How Smartphone Apps Could Change The Way Sexual Assault Is Reported

Aug 21, 2018
Originally published on August 21, 2018 10:44 pm

For all the #MeToo allegations that have come pouring out in the past year, sexual assaults and harassment are still underreported. The vast majority of survivors never report what happened to them. But now "there's an app for that." Actually several.

While much of the focus to date has been on college campuses, developers are now bringing their high tech tools to the work place, hoping to encourage more reporting, and to hasten the identification of repeat offenders.

One app called JDoe is just launching in cities across the nation. Another app, called Callisto, has been used on campuses for the past few years. This fall a new version will be offered for use by those who work in the tech industry.

Those who've used the app so far, say it's far less traumatizing than reporting face-to-face.

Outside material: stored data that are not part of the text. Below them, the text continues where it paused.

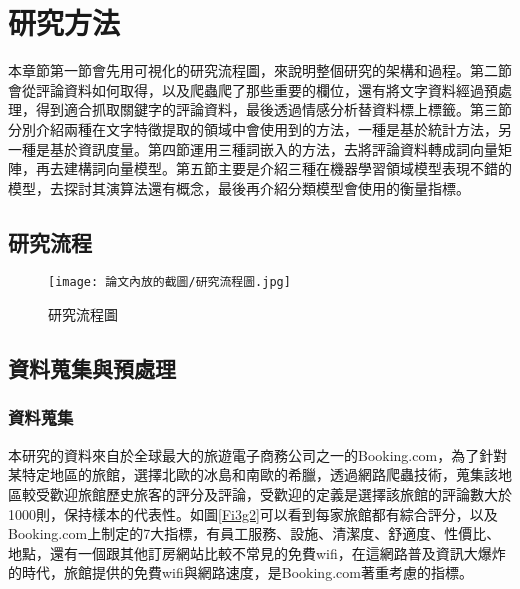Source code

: %
%

\chapter{研究方法}
	
	本章節第一節會先用可視化的研究流程圖，來說明整個研究的架構和過程。第二節會從評論資料如何取得，以及爬蟲爬了那些重要的欄位，還有將文字資料經過預處理，得到適合抓取關鍵字的評論資料，最後透過情感分析替資料標上標籤。第三節分別介紹兩種在文字特徵提取的領域中會使用到的方法，一種是基於統計方法，另一種是基於資訊度量。第四節運用三種詞嵌入的方法，去將評論資料轉成詞向量矩陣，再去建構詞向量模型。第五節主要是介紹三種在機器學習領域模型表現不錯的模型，去探討其演算法還有概念，最後再介紹分類模型會使用的衡量指標。
	
\newpage
	
\section{研究流程}

	\begin{figure}[H]
	\centering
	\texttt{[image: 論文內放的截圖/研究流程圖.jpg]}
	\caption{研究流程圖}
	\label{Fi3g1}
	\end{figure}

\newpage

\section{資料蒐集與預處理}

\subsection{資料蒐集}

	本研究的資料來自於全球最大的旅遊電子商務公司之一的Booking.com，為了針對某特定地區的旅館，選擇北歐的冰島和南歐的希臘，透過網路爬蟲技術，蒐集該地區較受歡迎旅館歷史旅客的評分及評論，受歡迎的定義是選擇該旅館的評論數大於1000則，保持樣本的代表性。如圖\ref{Fi3g2}可以看到每家旅館都有綜合評分，以及Booking.com上制定的7大指標，有員工服務、設施、清潔度、舒適度、性價比、地點，還有一個跟其他訂房網站比較不常見的免費wifi，在這網路普及資訊大爆炸的時代，旅館提供的免費wifi與網路速度，是Booking.com著重考慮的指標。\\
	
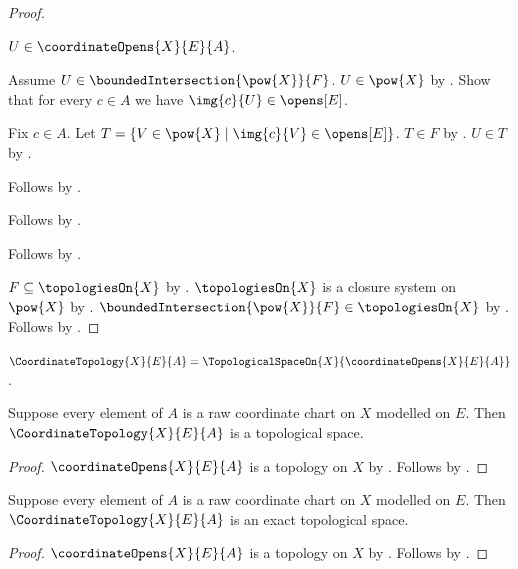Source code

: \begin{proof}
\begin{subproof}
\begin{subproof}
                $U\in\coordinateOpens{X}{E}{A}$.
            \begin{subproof}
                Assume $U\in\boundedIntersection{\pow{X}}{F}$.
                $U\in\pow{X}$ by .
                Show that for every $c\in A$ we have $\img{c}{U}\in\opens[E]$.
                \begin{subproof}
                    Fix $c\in A$.
                    Let $T=\{V\in\pow{X}\mid\img{c}{V}\in\opens[E]\}$.
                    $T\in F$ by \auto.
                    $U\in T$ by .
                \end{subproof}
                Follows by .
            \end{subproof}
            Follows by \auto.
        \end{subproof}
        Follows by .
    \end{subproof}
    $F\subseteq\topologiesOn{X}$ by .
    $\topologiesOn{X}$ is a closure system on $\pow{X}$ by
        .
    $\boundedIntersection{\pow{X}}{F}\in\topologiesOn{X}$ by
        .
    Follows by .
\end{proof}

\begin{definition}\label{coordinate_topology}
    $\CoordinateTopology{X}{E}{A}=\TopologicalSpaceOn{X}{\coordinateOpens{X}{E}{A}}$.
\end{definition}

\begin{theorem}\label{coordinate_topology_is_topological_space}
    Suppose every element of $A$ is a raw coordinate chart on $X$ modelled on $E$.
    Then $\CoordinateTopology{X}{E}{A}$ is a topological space.
\end{theorem}
\begin{proof}
    $\coordinateOpens{X}{E}{A}$ is a topology on $X$ by
        .
    Follows by .
\end{proof}

\begin{theorem}\label{coordinate_topology_is_exact}
    Suppose every element of $A$ is a raw coordinate chart on $X$ modelled on $E$.
    Then $\CoordinateTopology{X}{E}{A}$ is an exact topological space.
\end{theorem}
\begin{proof}
    $\coordinateOpens{X}{E}{A}$ is a topology on $X$ by
        .
    Follows by .
\end{proof}

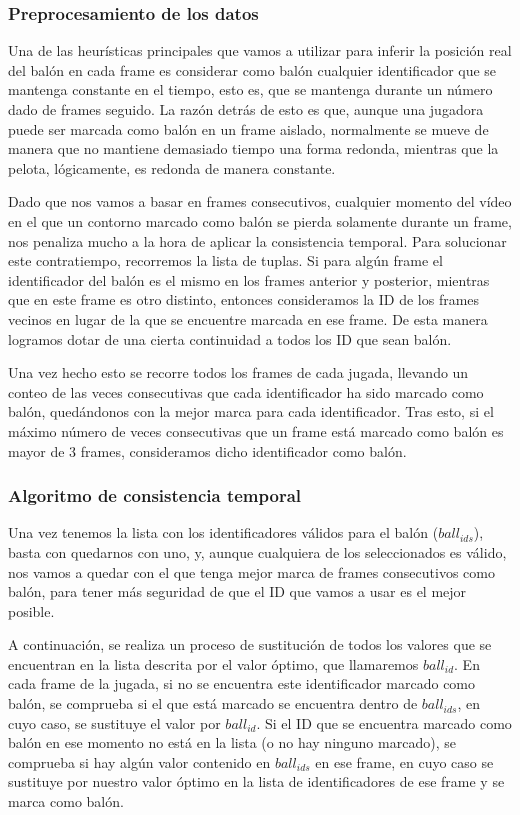 \subsubsection*{Preprocesamiento de los datos}
Una de las heurísticas principales que vamos a utilizar para inferir la posición real del balón en cada frame es considerar como balón cualquier identificador que se mantenga constante en el tiempo, esto es, que se mantenga durante un número dado de frames seguido. La razón detrás de esto es que, aunque una jugadora puede ser marcada como balón en un frame aislado, normalmente se mueve de manera que no mantiene demasiado tiempo una forma redonda, mientras que la pelota, lógicamente, es redonda de manera constante.

Dado que nos vamos a basar en frames consecutivos, cualquier momento del vídeo en el que un contorno marcado como balón se pierda solamente durante un frame, nos penaliza mucho a la hora de aplicar la consistencia temporal. Para solucionar este contratiempo, recorremos la lista de tuplas. Si para algún frame el identificador del balón es el mismo en los frames anterior y posterior, mientras que en este frame es otro distinto, entonces consideramos la ID de los frames vecinos en lugar de la que se encuentre marcada en ese frame. De esta manera logramos dotar de una cierta continuidad a todos los ID que sean balón.

Una vez hecho esto se recorre todos los frames de cada jugada, llevando un conteo de las veces consecutivas que cada identificador ha sido marcado como balón, quedándonos con la mejor marca para cada identificador. Tras esto, si el máximo número de veces consecutivas que un frame está marcado como balón es mayor de 3 frames, consideramos dicho identificador como balón. 

\subsubsection*{Algoritmo de consistencia temporal}
Una vez tenemos la lista con los identificadores válidos para el balón ($ball_{ids}$), basta con quedarnos con uno, y, aunque cualquiera de los seleccionados es válido, nos vamos a quedar con el que tenga mejor marca de frames consecutivos como balón, para tener más seguridad de que el ID que vamos a usar es el mejor posible.

A continuación, se realiza un proceso de sustitución de todos los valores que se encuentran en la lista descrita por el valor óptimo, que llamaremos $ball_{id}$. En cada frame de la jugada, si no se encuentra este identificador marcado como balón, se comprueba si el que está marcado se encuentra dentro de $ball_{ids}$, en cuyo caso, se sustituye el valor por $ball_{id}$. Si el ID que se encuentra marcado como balón en ese momento no está en la lista (o no hay ninguno marcado), se comprueba si hay algún valor contenido en $ball_{ids}$ en ese frame, en cuyo caso se sustituye por nuestro valor óptimo en la lista de identificadores de ese frame y se marca como balón.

One student who says she was sexually harassed on campus by another student says she was too full of fear, and shame to take her complaint to campus administrators. Even as, she says, the harassment started to cause depression and anxiety, she couldn't bring herself to walk into the school's Title IX office to tell a stranger her story. Fighting back tears, she recalls being "afraid of being blamed," and afraid that she wouldn't be believed. She also worried it would have been too embarrassing to recount the explicit, vulgar language that was involved.

It wasn't until months later, during spring break when she was back in the comfort of her own home, literally under her covers in bed, that she mustered up the resolve to submit a report through the app on her laptop instead. "It was almost like building courage behind a computer screen," she recalls. "Nobody is judging you at that moment. So you can get it off your chest without questioning if somebody is going to believe you. And you have that control in telling as much or as little as you want. I felt like I didn't have to have a filter. I could just say what needed to be said."

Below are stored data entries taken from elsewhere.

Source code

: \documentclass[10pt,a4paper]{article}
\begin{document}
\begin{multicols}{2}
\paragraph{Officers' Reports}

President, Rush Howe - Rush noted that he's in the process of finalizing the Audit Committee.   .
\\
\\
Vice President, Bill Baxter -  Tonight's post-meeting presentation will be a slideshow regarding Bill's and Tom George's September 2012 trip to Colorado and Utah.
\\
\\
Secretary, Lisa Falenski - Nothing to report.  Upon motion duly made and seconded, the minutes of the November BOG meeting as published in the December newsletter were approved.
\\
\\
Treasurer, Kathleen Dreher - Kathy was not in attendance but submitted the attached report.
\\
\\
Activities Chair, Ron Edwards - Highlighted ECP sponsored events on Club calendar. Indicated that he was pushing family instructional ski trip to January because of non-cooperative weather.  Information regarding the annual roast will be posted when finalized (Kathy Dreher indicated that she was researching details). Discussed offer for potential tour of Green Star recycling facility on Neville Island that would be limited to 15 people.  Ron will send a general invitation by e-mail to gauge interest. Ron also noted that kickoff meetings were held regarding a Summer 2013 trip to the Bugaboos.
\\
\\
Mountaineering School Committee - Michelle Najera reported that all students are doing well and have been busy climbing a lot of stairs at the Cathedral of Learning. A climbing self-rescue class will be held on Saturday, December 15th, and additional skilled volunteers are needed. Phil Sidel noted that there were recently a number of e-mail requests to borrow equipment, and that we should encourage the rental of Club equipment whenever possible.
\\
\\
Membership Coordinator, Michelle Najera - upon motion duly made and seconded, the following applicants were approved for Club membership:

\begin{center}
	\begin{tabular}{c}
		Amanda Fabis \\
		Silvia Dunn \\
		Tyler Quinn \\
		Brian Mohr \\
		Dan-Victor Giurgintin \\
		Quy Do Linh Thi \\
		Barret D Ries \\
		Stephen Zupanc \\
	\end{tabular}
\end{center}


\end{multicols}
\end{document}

Reporting apps encrypt a user's report, and can either send it directly to authorities, or keep a time-stamped record on hold until the student feels ready to submit it. Perhaps most significantly, a user also has the option to keep a report in a kind of 'escrow' unless and until someone else accuses the same person.

That can be a game-changer, for survivors who fear 'going it alone,' and for those who may question whether what happened was just a misunderstanding or simply a one-time misstep.

Strength in numbers

That's what happened to Ryan Soscia. Years after he says he was molested as a kid, Soscia says he reported just recently on the JDoe app — an app that he developed himself.

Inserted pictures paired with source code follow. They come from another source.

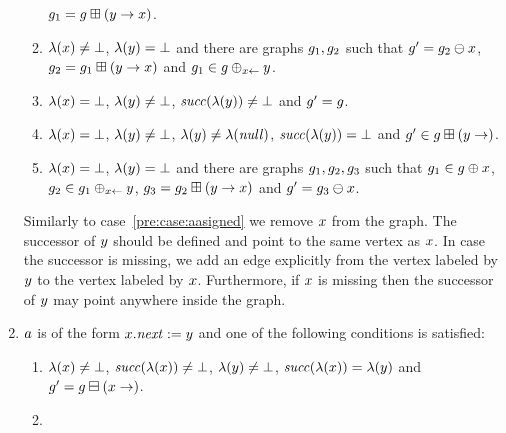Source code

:\begin{enumerate}
\begin{enumerate}
    $g_1=g\boxplus({y}\rightarrow{\ensuremath{x}})$.
  \item \label{pre:case:assignedDotNextC}%
    $\lambda(x)\neq\bot$, %
    $\lambda(y)=\bot$ %
    and there are graphs $g_1,g_2$ such that
    $g'=g_2\ominus{\ensuremath{x}}$, %
    $g_2=g_1\boxplus({y}\rightarrow{\ensuremath{x}})$ and %
    $g_1\in g\oplus_{{x}\leftarrow}{y}$.
  \item \label{pre:case:assignedDotNextD}%
    $\lambda(x)=\bot$, %
    $\lambda(y)\neq\bot$, %
    ${\it succ}(\lambda(y))\neq\bot$ and %
    $g'=g$.
  \item \label{pre:case:assignedDotNextE}%
    $\lambda(x)=\bot$, %
    $\lambda(y)\neq\bot$, %
    $\lambda(y)\neq\lambda({\it null})$, %
    ${\it succ}(\lambda(y))=\bot$ and %
    $g'\in g\boxplus({y}\rightarrow)$.
  \item \label{pre:case:assignedDotNextF}%
    $\lambda(x)=\bot$, %
    $\lambda(y)=\bot$ %
 and   there are graphs $g_1,g_2,g_3$ such that
    $g_1\in g\oplus{\ensuremath{x}}$, %
    $g_2\in g_1\oplus_{{x}\leftarrow}{y}$, %
    $g_3=g_2\boxplus({y}\rightarrow{\ensuremath{x}})$ and %
    $g'=g_3\ominus{\ensuremath{x}}$.
  \end{enumerate}
Similarly to case~\ref{pre:case:aasigned} we remove $x$ from the graph.
%
The successor of $y$ should be defined and point to the same vertex as $x$.
%
In case the successor is missing, we add an edge explicitly from the vertex
labeled by $y$ to the vertex labeled by $x$.
%
Furthermore, if $x$ is missing then the successor of $y$ may point
anywhere inside the graph.
\item
  $a$ is of the form $x.{\it next}:=y$ and
  one of the following conditions is satisfied:
  \begin{enumerate}
  \item \label{pre:case:dotNextAssignedA}%
    $\lambda(x)\neq\bot$, %
    ${\it succ}(\lambda(x))\neq\bot$, %
    $\lambda(y)\neq\bot$, %
    ${\it succ}(\lambda(x))=\lambda(y)$ and
    $g'=g\boxminus({x}\rightarrow)$.
  \item \label{pre:case:dotNextAssignedB}%

\end{enumerate}
\end{enumerate}
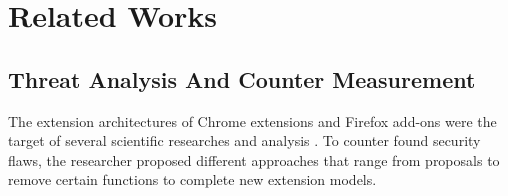 
\chapter{Related Works}

\section{Threat Analysis And Counter Measurement}
	
	The extension architectures of Chrome extensions and Firefox add-ons were the target of several scientific researches and analysis \cite{Barth10protectingbrowsers,Carlini:2012:EGC:2362793.2362800,Hallaraker:2005:DMJ:1078029.1078861,Liu12chromeextensions:,TerLouw:2007:EWB:1420581.1420583,cs2015sentinel}. To counter found security flaws, the researcher proposed different approaches that range from proposals to remove certain functions to complete new extension models. 
	
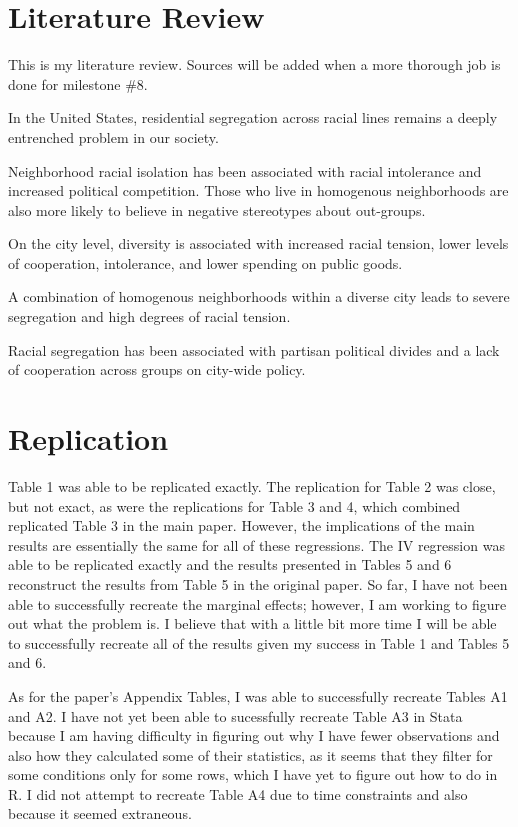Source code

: \documentclass[]{article}
\begin{document}
\hypertarget{literature-review}{%
\section{Literature Review}\label{literature-review}}

This is my literature review. Sources will be added when a more thorough
job is done for milestone \#8.

In the United States, residential segregation across racial lines
remains a deeply entrenched problem in our society.

Neighborhood racial isolation has been associated with racial
intolerance and increased political competition. Those who live in
homogenous neighborhoods are also more likely to believe in negative
stereotypes about out-groups.

On the city level, diversity is associated with increased racial
tension, lower levels of cooperation, intolerance, and lower spending on
public goods.

A combination of homogenous neighborhoods within a diverse city leads to
severe segregation and high degrees of racial tension.

Racial segregation has been associated with partisan political divides
and a lack of cooperation across groups on city-wide policy.

\hypertarget{replication}{%
\section{Replication}\label{replication}}

Table 1 was able to be replicated exactly. The replication for Table 2
was close, but not exact, as were the replications for Table 3 and 4,
which combined replicated Table 3 in the main paper. However, the
implications of the main results are essentially the same for all of
these regressions. The IV regression was able to be replicated exactly
and the results presented in Tables 5 and 6 reconstruct the results from
Table 5 in the original paper. So far, I have not been able to
successfully recreate the marginal effects; however, I am working to
figure out what the problem is. I believe that with a little bit more
time I will be able to successfully recreate all of the results given my
success in Table 1 and Tables 5 and 6.

As for the paper's Appendix Tables, I was able to successfully recreate
Tables A1 and A2. I have not yet been able to sucessfully recreate Table
A3 in Stata because I am having difficulty in figuring out why I have
fewer observations and also how they calculated some of their
statistics, as it seems that they filter for some conditions only for
some rows, which I have yet to figure out how to do in R. I did not
attempt to recreate Table A4 due to time constraints and also because it
seemed extraneous.
\end{document}
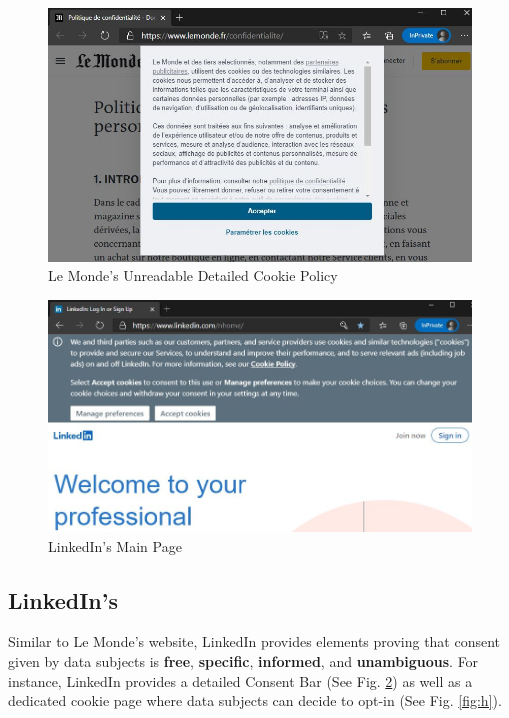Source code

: \documentclass[twocolumn, letterpaper]{scrartcl}
\begin{document}
        \begin{figure}[tbp]	
            \includegraphics[width=0.95\linewidth]{lm_policy.JPG}
            \caption{Le Monde's Unreadable Detailed Cookie Policy\label{fig:f}}
        \end{figure}
        
        \begin{figure}[tbp]	
        \includegraphics[width=0.95\linewidth]{ld_website.JPG}
        \caption{LinkedIn's Main Page \label{fig:g}}
        \end{figure}
        
	\subsection*{LinkedIn's}
	    
	    Similar to Le Monde's website, LinkedIn provides elements proving that consent given by data subjects is \textbf{free}, \textbf{specific}, \textbf{informed}, and \textbf{unambiguous}. For instance, LinkedIn provides a detailed Consent Bar (See Fig. \ref{fig:g}) as well as a dedicated cookie page where data subjects can decide to opt-in (See Fig. \ref{fig:h}).
        
\end{document}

"You know you can either pretend it didn't happen, or you can say I'm going to make sure you pay for this," he says.

Soscia says the real inspiration for his app came several years ago, at a high school graduation party, when a friend revealed he'd been molested. Within hours, Soscia says, nearly ten other teenagers disclosed that the same person did the same thing to them.

Only after realizing their strength in numbers, did any of those friends go to the police. "It was shocking," Soscia says, and it got him thinking about how technology could help ensure those kinds of discoveries are no longer left to serendipity.

"We can find those connections exponentially faster," he says. "So the hope is we're going to prevent these types of crimes from happening. And the idea that that could have stopped this from happening to ten other people," he adds, "that's really powerful."

Users can identify alleged offenders by multiple methods, including name, email address, or Facebook url. It's too soon for any reliable data, but Soscia says early indications are hopeful. The first hundred or so reports on JDoe turned up seven cases of multiple accusers, he says. Ultimately, the efficacy of the matching function increases as the pool of users does, but matches will not be made between reports submitted to different apps.

The revenue model

Right now, the Callisto app can only be used by people whose colleges or companies buy in. Callisto would not disclose the cost for campuses, saying it ranges greatly, but according to some of those who've signed up, the cost can run from $10,000 to $30,000 a year. Since the non-profit launched in 2015, 13 schools have signed up. Callisto says the price for companies to offer the app to employees is not yet set.

The JDoe model allows anyone to use the app for free. Instead, the for-profit gets its funding comes from a stable of attorneys who pay for access to potentially lucrative civil claims. Right now, the cost for lawyers who want to buy in is $1,000 per year, but the price will keep rising as more sign up.

JDoe also takes a small cut of any settlement, but the attorneys all agree to take the cases on contingency, so clients pay nothing up front. "It's a win, win, win," says personal injury attorney James Hall, of Hall Law and Associates, who was among the first to sign up. Survivors, he says, end up with stronger cases; instead of "he said, she said," the cases become "he said, they said." Lawyers get better odds of winning, and bigger payouts.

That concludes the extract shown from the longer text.